Exercise prompt: Start at the line in the entries below that contains "- Raymon Anthony Doane received", stop at the line that contains "## Challenge Summary", and output exactly the lines in that span, both ends included.

━━━━━ Exercise material ━━━━━

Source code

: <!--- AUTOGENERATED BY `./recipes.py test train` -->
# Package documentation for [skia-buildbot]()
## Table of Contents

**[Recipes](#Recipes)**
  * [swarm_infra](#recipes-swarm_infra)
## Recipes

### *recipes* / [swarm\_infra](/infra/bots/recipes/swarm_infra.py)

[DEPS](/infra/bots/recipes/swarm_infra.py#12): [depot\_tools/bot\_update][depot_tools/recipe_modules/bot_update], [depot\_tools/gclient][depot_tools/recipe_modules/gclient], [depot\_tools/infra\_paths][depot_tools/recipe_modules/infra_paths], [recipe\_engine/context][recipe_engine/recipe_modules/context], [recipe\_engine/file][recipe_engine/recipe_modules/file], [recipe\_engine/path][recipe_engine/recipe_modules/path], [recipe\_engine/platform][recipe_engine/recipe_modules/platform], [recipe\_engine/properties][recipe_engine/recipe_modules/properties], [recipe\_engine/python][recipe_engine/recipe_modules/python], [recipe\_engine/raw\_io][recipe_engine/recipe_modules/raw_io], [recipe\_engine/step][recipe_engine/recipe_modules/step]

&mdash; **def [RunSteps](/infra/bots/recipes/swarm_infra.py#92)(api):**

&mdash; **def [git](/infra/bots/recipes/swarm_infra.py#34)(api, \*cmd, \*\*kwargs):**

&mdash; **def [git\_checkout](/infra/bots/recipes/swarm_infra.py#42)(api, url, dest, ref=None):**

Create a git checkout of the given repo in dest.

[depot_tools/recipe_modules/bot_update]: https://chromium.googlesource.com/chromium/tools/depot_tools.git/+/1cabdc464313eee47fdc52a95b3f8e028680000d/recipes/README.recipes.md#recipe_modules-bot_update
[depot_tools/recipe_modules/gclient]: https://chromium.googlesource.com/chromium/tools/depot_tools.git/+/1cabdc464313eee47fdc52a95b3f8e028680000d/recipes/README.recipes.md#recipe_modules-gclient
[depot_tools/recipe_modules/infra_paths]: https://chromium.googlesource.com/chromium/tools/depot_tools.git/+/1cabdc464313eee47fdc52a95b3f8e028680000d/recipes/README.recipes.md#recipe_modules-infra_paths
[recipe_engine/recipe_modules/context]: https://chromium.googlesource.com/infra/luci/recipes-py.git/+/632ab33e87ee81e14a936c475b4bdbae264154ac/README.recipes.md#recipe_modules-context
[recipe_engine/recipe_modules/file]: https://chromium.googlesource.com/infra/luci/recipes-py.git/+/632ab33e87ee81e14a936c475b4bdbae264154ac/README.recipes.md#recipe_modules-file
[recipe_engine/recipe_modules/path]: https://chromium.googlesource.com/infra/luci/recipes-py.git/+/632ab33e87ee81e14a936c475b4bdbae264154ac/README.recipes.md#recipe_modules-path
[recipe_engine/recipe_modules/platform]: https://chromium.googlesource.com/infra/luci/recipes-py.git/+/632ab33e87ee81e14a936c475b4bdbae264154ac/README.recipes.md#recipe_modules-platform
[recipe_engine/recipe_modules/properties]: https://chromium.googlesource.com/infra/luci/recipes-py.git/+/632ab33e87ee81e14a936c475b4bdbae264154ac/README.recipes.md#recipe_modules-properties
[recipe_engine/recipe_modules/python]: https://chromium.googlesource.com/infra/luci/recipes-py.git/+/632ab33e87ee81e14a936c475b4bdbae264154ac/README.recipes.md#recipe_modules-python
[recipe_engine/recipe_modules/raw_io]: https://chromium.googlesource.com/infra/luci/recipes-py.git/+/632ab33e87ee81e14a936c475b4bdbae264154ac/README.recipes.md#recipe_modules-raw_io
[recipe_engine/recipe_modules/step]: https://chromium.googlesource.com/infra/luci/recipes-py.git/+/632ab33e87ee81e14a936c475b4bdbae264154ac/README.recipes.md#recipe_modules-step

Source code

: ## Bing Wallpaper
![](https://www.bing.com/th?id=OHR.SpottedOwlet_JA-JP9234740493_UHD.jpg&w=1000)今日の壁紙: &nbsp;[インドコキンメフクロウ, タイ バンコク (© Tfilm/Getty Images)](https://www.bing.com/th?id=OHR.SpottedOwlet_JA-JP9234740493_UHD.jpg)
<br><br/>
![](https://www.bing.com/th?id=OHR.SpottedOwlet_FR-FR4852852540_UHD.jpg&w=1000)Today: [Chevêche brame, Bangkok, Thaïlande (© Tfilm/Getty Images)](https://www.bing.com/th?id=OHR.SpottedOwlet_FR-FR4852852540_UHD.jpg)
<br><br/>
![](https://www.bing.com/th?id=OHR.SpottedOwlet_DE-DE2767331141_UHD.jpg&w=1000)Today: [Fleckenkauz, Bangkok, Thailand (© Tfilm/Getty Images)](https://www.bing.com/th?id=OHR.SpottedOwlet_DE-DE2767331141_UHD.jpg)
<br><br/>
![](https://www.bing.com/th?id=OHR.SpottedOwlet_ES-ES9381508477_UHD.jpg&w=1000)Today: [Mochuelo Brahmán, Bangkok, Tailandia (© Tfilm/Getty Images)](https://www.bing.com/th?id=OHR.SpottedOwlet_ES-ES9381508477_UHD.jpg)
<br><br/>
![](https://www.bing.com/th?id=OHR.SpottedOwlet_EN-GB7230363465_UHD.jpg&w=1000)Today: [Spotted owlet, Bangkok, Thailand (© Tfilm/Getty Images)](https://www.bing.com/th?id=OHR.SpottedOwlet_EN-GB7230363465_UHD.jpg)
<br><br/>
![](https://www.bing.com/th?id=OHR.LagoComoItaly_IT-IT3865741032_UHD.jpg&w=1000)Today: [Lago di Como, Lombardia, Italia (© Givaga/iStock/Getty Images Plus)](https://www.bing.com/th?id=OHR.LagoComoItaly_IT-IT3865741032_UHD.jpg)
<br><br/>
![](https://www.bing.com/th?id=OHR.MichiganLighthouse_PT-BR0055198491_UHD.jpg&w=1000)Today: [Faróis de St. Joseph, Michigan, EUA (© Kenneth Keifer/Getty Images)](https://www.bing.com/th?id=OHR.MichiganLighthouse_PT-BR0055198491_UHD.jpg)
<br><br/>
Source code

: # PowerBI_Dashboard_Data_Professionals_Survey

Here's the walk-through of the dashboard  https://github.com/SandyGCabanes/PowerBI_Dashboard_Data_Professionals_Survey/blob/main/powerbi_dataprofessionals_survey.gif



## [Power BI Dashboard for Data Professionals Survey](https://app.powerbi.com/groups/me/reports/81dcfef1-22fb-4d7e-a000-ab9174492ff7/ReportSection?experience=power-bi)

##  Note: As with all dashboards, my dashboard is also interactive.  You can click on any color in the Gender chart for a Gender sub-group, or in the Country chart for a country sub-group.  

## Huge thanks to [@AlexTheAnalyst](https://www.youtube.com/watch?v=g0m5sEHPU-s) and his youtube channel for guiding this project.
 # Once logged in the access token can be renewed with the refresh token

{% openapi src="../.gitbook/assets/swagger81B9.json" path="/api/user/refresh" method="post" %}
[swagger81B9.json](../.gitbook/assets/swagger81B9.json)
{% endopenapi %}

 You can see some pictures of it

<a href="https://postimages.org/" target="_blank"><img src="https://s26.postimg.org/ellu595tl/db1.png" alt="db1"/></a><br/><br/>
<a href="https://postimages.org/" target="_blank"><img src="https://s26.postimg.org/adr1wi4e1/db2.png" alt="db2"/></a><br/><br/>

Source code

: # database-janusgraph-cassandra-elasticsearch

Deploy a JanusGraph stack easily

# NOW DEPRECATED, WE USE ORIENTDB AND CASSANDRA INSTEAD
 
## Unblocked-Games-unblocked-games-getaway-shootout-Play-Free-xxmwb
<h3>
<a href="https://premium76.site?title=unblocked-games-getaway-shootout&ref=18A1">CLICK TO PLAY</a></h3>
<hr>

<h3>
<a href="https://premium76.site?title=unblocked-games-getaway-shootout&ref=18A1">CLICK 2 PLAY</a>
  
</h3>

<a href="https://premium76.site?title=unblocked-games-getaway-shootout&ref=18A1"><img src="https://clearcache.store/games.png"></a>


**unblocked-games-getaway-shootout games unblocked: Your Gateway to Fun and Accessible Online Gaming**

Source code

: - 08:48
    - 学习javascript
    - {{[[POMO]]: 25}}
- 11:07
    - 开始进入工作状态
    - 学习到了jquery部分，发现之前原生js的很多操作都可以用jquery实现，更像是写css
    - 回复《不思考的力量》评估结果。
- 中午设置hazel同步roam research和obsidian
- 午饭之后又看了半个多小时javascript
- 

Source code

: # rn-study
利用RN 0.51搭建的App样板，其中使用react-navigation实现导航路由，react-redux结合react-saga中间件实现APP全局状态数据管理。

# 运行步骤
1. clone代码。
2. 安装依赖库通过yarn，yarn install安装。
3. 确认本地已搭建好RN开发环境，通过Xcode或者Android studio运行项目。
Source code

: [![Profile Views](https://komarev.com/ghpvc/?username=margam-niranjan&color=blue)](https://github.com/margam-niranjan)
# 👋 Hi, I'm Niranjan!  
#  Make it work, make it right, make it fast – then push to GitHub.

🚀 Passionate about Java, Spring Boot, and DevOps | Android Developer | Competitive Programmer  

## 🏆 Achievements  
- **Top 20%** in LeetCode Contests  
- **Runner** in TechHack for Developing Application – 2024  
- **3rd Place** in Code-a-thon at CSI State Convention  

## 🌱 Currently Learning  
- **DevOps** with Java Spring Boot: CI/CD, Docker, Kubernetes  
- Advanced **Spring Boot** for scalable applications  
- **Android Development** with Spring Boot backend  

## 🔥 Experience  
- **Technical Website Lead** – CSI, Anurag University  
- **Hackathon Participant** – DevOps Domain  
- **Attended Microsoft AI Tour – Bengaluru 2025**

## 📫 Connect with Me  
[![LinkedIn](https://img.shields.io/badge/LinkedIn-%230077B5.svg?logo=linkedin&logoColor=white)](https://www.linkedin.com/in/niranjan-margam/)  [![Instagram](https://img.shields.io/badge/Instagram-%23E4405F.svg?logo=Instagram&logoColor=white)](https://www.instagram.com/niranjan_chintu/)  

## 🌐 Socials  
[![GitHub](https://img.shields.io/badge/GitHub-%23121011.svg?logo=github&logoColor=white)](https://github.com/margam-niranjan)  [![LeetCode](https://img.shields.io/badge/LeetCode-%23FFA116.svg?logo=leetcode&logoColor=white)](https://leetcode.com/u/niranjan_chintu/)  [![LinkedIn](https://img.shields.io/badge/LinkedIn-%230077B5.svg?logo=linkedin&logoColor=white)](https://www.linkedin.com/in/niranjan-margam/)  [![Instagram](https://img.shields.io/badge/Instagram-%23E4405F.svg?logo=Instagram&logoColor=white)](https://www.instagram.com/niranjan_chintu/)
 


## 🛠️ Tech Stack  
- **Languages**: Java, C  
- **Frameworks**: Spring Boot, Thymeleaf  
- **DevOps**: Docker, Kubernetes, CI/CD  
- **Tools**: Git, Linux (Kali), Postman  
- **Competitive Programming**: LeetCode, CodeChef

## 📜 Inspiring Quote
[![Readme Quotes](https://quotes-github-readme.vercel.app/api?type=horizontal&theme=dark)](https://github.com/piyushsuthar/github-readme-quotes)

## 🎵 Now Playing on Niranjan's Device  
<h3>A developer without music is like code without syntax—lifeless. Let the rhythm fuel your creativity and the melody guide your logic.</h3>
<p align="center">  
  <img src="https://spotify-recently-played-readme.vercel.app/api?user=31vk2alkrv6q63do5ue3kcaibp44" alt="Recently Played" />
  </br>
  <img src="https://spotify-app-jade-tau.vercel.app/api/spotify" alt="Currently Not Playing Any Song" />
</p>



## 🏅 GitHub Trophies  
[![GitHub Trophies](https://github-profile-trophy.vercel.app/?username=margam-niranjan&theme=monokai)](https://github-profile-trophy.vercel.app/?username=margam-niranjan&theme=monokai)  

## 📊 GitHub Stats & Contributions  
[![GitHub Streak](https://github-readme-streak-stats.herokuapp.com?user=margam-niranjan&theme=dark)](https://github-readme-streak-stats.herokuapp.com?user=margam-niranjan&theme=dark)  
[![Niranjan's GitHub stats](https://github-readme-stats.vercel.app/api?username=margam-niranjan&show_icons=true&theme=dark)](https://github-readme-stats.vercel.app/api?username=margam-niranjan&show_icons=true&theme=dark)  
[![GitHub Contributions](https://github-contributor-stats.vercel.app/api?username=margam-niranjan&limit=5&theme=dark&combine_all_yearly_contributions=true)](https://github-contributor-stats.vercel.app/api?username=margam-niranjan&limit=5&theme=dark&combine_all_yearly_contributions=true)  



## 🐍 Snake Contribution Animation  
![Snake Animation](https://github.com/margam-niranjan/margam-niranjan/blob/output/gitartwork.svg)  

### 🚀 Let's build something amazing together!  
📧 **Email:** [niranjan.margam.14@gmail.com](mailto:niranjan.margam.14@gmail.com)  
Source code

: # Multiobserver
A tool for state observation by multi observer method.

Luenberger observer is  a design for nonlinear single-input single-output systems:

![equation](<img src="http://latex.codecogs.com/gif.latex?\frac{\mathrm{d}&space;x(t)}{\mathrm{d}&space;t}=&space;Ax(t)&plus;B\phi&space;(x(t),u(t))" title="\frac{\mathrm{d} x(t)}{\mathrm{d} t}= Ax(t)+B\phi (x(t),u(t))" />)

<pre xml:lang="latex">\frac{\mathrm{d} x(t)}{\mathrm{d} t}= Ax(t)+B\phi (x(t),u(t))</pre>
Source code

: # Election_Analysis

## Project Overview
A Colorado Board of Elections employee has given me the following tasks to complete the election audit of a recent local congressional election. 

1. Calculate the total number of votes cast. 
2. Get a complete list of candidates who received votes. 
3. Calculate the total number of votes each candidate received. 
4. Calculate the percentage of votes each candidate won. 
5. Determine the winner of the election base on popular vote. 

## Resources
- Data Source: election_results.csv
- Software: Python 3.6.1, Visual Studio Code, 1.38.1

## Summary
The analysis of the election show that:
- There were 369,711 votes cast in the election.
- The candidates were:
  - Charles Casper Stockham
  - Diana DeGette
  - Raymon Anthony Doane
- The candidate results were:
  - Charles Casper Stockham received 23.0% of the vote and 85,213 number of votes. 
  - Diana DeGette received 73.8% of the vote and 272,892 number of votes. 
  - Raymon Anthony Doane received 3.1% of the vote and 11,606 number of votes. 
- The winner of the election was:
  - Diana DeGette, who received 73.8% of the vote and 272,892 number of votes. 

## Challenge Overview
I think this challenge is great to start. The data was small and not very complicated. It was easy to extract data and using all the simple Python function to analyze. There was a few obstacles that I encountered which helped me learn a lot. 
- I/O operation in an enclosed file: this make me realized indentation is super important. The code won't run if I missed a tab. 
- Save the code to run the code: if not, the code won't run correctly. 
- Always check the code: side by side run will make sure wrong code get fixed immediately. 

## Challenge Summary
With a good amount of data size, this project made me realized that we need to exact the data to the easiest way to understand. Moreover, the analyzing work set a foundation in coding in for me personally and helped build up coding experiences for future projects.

━━━━━

Exercise response:
  - Raymon Anthony Doane received 3.1% of the vote and 11,606 number of votes. 
- The winner of the election was:
  - Diana DeGette, who received 73.8% of the vote and 272,892 number of votes. 

## Challenge Overview
I think this challenge is great to start. The data was small and not very complicated. It was easy to extract data and using all the simple Python function to analyze. There was a few obstacles that I encountered which helped me learn a lot. 
- I/O operation in an enclosed file: this make me realized indentation is super important. The code won't run if I missed a tab. 
- Save the code to run the code: if not, the code won't run correctly. 
- Always check the code: side by side run will make sure wrong code get fixed immediately. 

## Challenge Summary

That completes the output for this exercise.